**Task to complete**
I need the lines below from the one with "often programs unto" down to the one with "Suppose you wanted" reproduced exactly, both ends included, and nothing else.
....
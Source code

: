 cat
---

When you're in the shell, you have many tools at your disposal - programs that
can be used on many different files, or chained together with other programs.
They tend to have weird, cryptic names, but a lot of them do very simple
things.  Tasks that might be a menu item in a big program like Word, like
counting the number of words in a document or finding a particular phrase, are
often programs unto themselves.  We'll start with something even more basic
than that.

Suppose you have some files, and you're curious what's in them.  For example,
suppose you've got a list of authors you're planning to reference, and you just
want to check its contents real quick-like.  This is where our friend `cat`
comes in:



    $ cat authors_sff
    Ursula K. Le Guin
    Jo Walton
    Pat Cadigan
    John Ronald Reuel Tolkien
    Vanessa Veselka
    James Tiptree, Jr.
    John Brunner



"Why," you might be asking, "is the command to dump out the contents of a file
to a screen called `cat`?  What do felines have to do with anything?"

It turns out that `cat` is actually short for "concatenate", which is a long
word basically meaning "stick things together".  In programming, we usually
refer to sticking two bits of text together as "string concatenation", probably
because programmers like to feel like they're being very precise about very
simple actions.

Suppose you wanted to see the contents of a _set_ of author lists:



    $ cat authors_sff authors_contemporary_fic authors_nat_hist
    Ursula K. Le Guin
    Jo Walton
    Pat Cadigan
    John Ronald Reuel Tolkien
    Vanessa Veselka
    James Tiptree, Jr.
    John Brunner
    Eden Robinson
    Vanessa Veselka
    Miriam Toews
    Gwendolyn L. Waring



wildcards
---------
....
**Answer space**
often programs unto themselves.  We'll start with something even more basic
than that.

Suppose you have some files, and you're curious what's in them.  For example,
suppose you've got a list of authors you're planning to reference, and you just
want to check its contents real quick-like.  This is where our friend `cat`
comes in:



    $ cat authors_sff
    Ursula K. Le Guin
    Jo Walton
    Pat Cadigan
    John Ronald Reuel Tolkien
    Vanessa Veselka
    James Tiptree, Jr.
    John Brunner



"Why," you might be asking, "is the command to dump out the contents of a file
to a screen called `cat`?  What do felines have to do with anything?"

It turns out that `cat` is actually short for "concatenate", which is a long
word basically meaning "stick things together".  In programming, we usually
refer to sticking two bits of text together as "string concatenation", probably
because programmers like to feel like they're being very precise about very
simple actions.

Suppose you wanted to see the contents of a _set_ of author lists:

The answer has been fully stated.